What you should do:
Among the entries below, copy every line that carries the word "Taylor".

[Items from a data source]
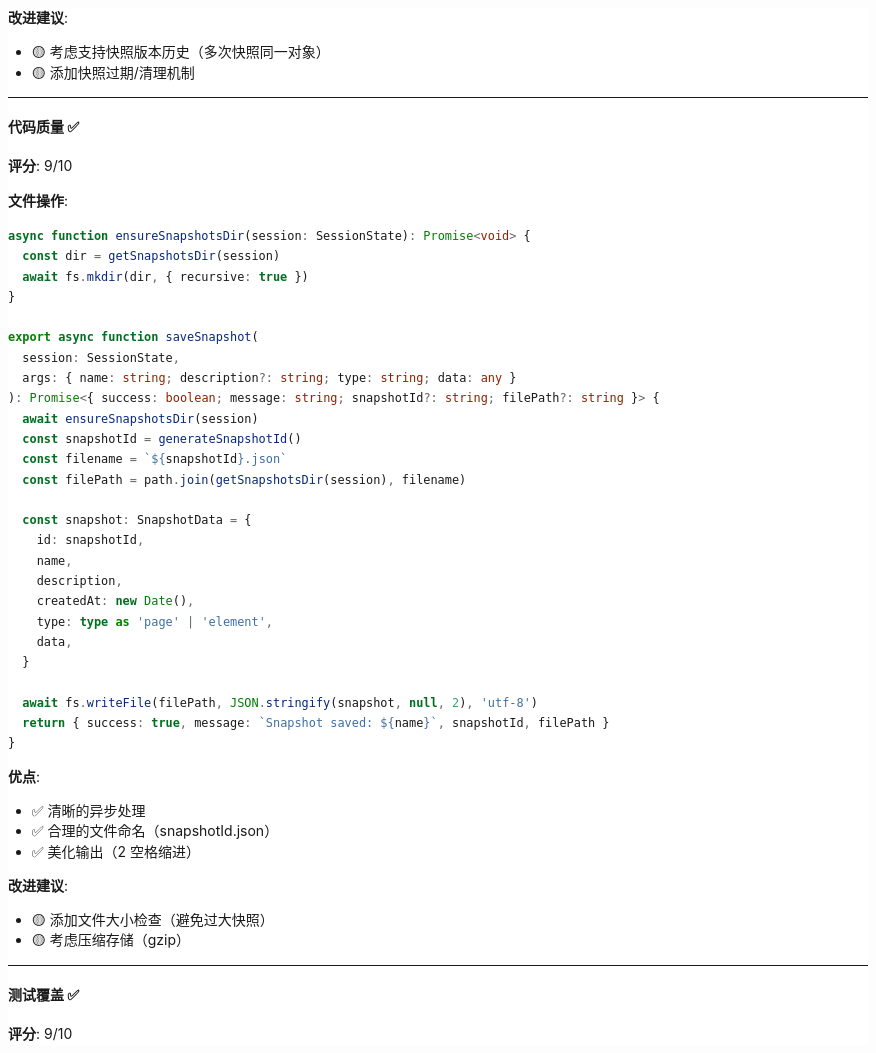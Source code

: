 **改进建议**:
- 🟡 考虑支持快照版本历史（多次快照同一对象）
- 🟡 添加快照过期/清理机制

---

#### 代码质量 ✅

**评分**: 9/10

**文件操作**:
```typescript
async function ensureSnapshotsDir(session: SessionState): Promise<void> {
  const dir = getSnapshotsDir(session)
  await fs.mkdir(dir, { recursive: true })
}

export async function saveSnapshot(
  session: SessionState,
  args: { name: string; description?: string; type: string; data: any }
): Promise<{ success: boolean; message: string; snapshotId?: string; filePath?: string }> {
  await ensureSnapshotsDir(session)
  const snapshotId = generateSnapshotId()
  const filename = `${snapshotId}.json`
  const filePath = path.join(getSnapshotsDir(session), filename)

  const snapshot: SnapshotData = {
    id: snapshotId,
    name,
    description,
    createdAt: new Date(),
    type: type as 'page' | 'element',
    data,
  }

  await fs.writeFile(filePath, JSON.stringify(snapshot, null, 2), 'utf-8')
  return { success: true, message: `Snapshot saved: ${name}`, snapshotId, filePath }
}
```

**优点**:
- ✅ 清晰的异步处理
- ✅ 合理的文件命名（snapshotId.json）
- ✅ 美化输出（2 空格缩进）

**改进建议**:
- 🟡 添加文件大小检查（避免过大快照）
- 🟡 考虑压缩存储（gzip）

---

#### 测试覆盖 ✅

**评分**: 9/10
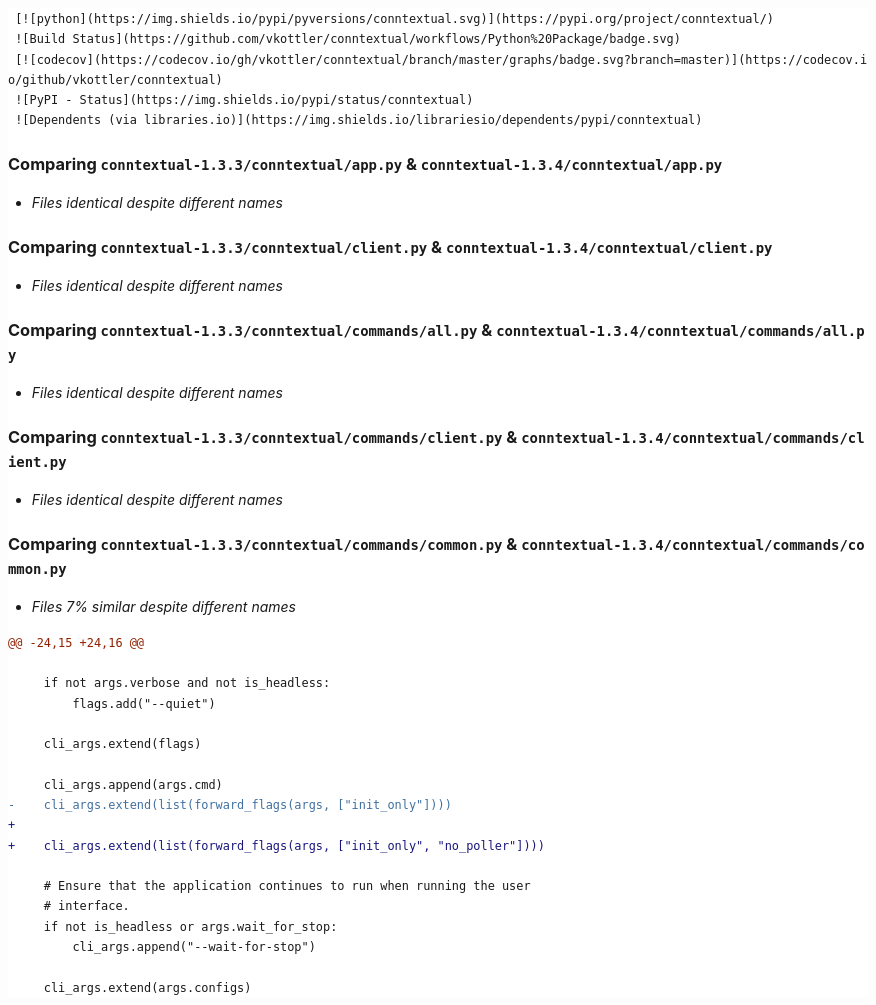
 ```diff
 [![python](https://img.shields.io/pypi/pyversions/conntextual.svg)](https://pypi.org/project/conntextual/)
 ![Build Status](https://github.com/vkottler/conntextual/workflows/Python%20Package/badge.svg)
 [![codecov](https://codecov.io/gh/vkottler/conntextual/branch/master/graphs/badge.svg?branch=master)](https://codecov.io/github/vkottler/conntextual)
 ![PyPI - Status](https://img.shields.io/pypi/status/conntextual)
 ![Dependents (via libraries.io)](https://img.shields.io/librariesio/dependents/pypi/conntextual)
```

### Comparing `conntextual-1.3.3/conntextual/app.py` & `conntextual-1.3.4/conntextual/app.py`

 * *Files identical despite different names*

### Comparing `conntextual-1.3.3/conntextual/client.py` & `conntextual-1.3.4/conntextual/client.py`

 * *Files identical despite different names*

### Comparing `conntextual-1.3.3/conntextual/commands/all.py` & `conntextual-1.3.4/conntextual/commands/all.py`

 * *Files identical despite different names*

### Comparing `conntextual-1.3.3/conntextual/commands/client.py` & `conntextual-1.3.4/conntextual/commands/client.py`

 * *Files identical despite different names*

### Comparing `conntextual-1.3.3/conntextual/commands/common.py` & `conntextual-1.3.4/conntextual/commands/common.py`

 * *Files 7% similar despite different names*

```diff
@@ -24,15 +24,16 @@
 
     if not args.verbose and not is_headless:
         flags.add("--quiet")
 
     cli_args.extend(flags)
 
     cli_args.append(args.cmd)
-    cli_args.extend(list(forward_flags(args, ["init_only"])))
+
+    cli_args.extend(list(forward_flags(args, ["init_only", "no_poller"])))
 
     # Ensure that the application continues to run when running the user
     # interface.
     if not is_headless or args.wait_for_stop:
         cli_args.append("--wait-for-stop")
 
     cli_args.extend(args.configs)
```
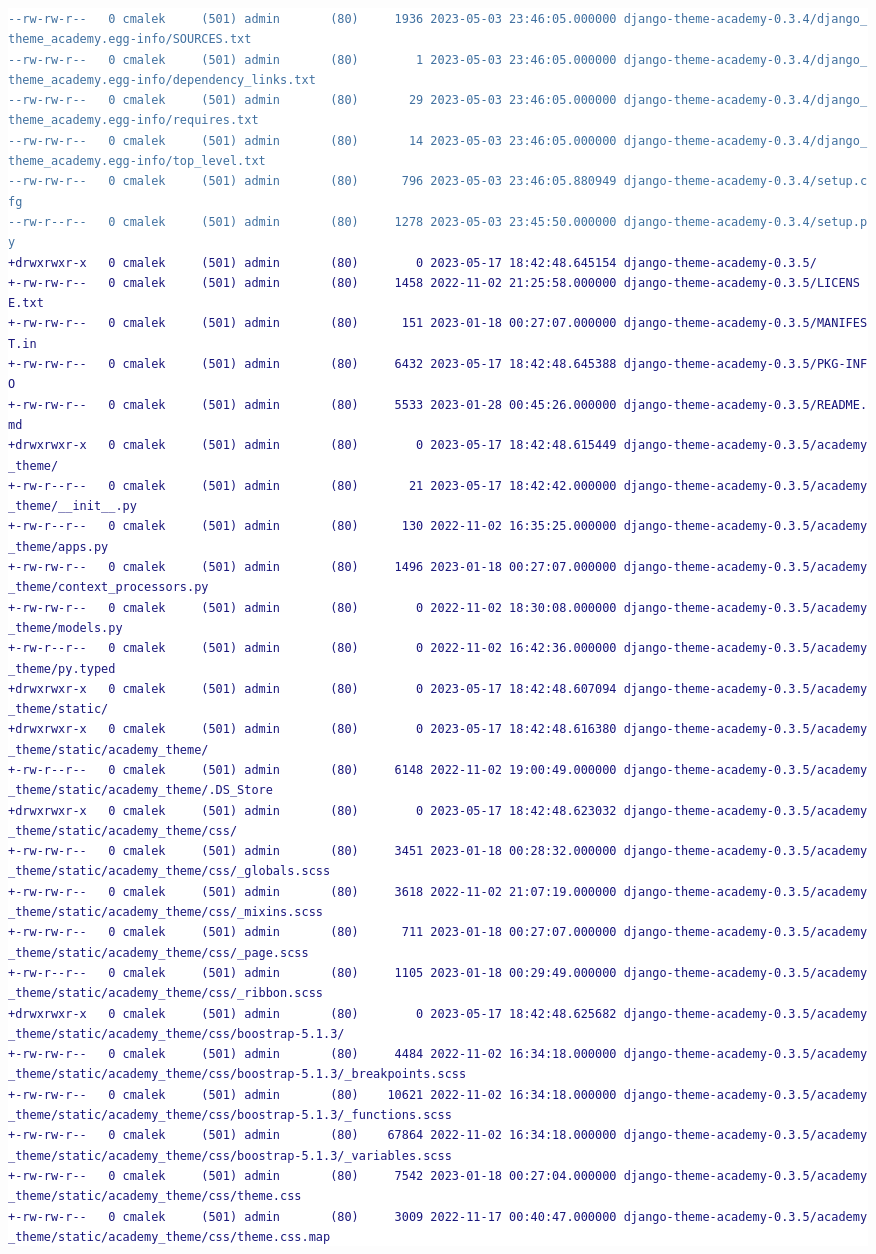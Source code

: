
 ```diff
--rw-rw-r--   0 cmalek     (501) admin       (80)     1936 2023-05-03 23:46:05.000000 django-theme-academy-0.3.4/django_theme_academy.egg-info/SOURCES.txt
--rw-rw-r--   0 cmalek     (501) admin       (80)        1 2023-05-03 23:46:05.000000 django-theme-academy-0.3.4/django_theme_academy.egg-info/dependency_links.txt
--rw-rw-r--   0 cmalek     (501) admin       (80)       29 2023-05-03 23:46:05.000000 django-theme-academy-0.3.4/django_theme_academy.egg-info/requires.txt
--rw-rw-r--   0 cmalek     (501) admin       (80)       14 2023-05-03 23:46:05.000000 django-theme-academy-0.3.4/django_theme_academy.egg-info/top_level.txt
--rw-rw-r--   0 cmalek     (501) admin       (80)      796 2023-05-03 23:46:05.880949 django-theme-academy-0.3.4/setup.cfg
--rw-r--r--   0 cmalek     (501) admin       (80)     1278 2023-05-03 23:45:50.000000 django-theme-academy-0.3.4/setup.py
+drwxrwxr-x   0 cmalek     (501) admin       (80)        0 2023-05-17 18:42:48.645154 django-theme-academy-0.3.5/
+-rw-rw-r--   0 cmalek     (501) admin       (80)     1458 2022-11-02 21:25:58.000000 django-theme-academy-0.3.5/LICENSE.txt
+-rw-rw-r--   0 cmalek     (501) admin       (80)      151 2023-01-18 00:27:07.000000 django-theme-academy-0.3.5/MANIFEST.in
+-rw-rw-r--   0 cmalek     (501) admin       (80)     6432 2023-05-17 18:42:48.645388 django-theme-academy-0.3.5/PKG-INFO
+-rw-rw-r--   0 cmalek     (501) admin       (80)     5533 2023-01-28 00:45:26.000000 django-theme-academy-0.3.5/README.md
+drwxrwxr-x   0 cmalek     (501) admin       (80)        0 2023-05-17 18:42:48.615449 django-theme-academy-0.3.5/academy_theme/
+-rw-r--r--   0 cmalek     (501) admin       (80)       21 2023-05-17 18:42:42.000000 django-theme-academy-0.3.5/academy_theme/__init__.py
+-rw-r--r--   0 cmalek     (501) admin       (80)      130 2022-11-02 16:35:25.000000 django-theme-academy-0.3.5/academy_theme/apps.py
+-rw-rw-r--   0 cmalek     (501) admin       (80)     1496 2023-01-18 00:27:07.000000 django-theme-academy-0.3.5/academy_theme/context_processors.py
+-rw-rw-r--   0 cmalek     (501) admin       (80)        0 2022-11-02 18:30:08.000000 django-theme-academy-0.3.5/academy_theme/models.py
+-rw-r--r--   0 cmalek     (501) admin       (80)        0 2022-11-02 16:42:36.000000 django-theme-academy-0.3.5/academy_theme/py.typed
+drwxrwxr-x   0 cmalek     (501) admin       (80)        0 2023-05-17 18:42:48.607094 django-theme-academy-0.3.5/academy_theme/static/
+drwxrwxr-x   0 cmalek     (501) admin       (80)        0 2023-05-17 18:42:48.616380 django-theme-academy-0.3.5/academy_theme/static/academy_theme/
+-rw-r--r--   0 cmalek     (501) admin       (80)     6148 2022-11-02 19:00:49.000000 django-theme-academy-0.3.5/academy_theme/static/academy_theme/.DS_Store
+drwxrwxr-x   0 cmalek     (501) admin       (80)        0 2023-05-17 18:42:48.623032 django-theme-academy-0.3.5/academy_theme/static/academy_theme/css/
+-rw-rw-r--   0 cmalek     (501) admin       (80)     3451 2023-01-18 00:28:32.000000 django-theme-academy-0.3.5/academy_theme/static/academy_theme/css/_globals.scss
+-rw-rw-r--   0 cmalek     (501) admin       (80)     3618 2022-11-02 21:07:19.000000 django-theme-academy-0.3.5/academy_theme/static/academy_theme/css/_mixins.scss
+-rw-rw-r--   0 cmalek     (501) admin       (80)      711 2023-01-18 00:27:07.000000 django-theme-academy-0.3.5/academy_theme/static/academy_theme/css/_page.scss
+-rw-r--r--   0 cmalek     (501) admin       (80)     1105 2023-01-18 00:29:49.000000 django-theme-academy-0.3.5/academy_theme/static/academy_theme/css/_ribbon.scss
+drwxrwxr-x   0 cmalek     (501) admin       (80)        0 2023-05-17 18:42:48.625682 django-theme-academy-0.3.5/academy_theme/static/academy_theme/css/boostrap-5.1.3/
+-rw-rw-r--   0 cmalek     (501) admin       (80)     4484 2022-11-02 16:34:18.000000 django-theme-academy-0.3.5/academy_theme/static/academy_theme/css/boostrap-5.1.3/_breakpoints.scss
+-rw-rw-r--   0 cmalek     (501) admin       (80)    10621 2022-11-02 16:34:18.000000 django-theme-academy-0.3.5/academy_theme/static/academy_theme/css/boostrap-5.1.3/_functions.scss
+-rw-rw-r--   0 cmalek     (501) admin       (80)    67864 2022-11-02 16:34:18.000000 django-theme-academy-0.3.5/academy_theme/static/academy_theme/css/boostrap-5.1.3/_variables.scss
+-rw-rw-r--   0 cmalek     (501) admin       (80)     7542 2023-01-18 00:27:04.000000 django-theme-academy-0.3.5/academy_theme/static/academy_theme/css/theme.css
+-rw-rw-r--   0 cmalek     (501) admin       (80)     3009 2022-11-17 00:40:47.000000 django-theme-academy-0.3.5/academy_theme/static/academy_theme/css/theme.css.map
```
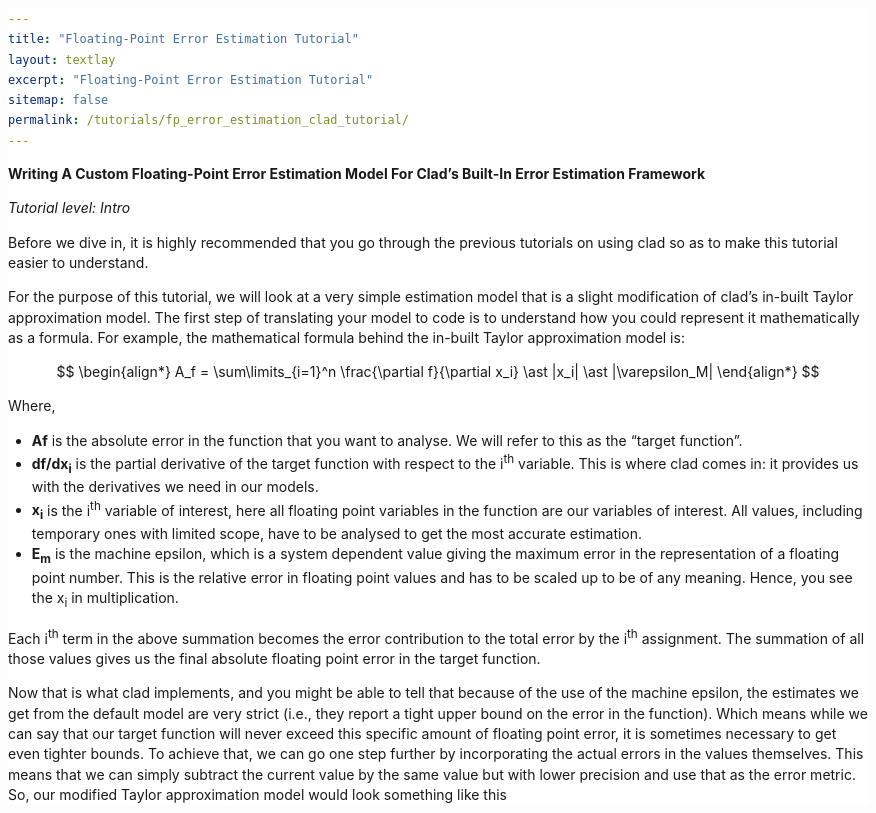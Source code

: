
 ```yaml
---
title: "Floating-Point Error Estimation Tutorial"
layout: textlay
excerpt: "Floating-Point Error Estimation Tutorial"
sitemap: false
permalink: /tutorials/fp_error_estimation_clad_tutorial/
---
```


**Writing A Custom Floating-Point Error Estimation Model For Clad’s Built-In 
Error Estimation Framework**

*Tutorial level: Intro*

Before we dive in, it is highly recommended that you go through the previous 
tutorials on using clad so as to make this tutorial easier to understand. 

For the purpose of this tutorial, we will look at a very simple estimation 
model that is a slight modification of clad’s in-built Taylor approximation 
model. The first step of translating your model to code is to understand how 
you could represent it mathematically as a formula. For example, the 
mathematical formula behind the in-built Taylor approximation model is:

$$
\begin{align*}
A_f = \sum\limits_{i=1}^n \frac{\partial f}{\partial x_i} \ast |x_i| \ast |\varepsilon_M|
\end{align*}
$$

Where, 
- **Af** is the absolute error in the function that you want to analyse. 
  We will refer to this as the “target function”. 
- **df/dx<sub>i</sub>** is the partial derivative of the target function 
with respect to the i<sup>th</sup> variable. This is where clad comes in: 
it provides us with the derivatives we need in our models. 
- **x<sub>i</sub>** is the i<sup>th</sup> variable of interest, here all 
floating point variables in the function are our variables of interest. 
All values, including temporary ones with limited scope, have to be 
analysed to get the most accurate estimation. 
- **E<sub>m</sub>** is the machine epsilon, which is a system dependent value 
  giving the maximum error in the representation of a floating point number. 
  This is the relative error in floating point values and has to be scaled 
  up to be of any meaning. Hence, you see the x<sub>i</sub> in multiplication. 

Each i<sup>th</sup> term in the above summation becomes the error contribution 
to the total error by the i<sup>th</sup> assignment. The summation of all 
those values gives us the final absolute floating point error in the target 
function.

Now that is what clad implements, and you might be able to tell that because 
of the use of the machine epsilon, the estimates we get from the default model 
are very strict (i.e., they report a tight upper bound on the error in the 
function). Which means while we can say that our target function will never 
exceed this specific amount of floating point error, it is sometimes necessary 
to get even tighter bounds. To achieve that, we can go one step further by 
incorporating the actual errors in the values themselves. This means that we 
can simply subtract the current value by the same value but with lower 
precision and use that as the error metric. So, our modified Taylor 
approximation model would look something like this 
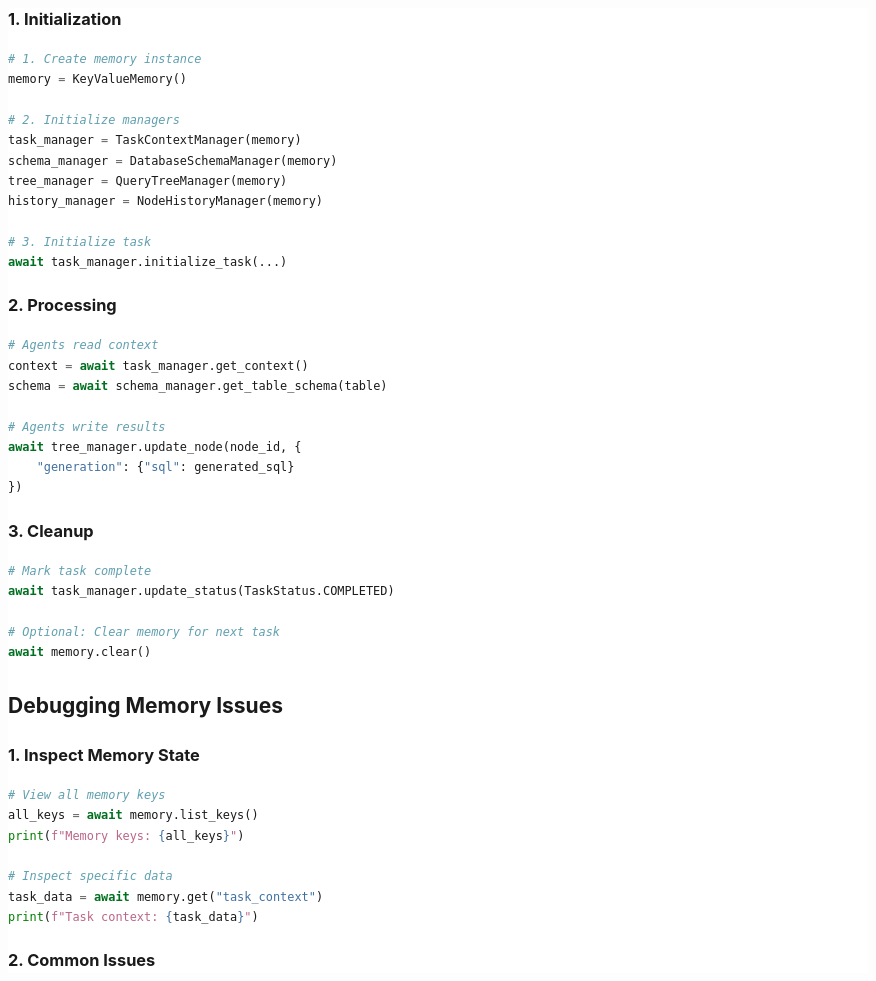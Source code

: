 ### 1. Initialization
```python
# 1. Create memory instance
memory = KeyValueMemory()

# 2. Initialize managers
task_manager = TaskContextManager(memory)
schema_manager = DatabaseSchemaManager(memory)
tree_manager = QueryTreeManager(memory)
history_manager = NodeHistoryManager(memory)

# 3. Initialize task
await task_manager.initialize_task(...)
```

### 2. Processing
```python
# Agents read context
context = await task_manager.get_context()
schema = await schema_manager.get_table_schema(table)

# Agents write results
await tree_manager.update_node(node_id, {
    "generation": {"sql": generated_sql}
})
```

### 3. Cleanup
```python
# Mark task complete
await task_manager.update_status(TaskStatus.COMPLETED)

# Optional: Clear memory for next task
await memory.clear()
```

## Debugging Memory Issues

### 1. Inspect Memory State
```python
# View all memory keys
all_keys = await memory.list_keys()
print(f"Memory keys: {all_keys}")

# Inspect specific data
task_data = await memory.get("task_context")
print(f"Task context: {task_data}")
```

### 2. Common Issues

Answer space:
model that is a slight modification of clad’s in-built Taylor approximation 
mathematical formula behind the in-built Taylor approximation model is:
precision and use that as the error metric. So, our modified Taylor 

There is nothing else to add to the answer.